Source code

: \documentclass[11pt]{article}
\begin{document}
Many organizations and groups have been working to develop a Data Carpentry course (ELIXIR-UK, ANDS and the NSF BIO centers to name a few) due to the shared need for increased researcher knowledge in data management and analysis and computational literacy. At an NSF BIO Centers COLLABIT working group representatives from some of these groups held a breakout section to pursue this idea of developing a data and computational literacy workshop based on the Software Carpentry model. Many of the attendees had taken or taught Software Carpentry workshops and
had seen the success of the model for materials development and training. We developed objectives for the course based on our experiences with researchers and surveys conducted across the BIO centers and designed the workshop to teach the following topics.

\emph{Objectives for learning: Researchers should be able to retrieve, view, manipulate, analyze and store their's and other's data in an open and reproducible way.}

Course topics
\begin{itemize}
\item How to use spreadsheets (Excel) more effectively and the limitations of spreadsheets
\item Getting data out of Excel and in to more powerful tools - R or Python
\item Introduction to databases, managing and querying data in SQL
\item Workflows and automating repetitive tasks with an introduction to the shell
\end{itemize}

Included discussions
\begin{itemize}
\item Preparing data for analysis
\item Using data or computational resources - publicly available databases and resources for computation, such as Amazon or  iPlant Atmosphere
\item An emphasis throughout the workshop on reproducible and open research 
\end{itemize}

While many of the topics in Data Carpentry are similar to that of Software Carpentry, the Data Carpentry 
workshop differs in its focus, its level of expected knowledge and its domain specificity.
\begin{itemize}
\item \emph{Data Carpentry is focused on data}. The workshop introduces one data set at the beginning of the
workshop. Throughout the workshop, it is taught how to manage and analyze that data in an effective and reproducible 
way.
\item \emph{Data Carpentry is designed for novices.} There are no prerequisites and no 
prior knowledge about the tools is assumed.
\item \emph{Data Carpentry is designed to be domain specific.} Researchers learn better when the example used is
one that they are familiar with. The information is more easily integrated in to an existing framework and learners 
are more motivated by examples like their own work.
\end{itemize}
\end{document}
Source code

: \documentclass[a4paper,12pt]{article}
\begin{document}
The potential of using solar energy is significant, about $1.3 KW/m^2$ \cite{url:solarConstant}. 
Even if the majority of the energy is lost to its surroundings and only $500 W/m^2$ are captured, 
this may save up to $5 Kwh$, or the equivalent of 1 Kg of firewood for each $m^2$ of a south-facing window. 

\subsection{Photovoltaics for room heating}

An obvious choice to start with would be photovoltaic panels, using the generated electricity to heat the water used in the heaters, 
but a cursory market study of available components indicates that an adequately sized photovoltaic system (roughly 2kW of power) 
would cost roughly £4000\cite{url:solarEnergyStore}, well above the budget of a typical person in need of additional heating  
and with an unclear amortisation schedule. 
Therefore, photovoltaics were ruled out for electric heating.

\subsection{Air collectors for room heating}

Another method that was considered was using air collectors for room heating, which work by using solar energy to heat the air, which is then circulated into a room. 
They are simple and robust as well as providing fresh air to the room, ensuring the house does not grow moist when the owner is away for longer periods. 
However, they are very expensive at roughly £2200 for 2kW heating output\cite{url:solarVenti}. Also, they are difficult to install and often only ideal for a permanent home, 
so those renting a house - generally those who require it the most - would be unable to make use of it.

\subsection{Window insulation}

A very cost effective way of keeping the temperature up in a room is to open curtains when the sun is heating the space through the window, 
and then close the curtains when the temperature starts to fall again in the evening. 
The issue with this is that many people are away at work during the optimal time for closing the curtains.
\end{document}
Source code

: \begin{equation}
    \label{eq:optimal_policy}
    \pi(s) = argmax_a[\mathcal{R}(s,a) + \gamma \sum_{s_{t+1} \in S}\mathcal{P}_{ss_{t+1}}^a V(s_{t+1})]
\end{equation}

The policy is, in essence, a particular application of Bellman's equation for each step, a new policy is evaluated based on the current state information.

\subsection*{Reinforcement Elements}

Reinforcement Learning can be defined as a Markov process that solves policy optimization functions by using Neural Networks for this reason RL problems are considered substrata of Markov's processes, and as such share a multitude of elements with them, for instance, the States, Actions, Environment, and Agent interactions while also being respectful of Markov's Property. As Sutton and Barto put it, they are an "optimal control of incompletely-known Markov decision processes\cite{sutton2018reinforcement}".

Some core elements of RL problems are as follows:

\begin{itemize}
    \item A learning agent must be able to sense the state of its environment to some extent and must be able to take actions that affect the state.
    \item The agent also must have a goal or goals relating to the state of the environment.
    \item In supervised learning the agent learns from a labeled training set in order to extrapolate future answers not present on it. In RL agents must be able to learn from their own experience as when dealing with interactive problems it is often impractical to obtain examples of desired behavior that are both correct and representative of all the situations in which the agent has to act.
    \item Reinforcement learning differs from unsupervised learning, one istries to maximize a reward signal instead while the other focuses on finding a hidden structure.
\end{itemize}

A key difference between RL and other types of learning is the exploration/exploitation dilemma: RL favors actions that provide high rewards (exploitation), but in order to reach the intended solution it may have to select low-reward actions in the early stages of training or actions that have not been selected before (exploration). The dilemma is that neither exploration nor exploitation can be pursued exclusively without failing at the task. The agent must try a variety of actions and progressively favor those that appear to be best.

------------------------------------------------------------------------

EXERCISE → Across the listing above, report every line where "equation" occurs.

RESPONSE →
: \begin{equation}
\end{equation}
The policy is, in essence, a particular application of Bellman's equation for each step, a new policy is evaluated based on the current state information.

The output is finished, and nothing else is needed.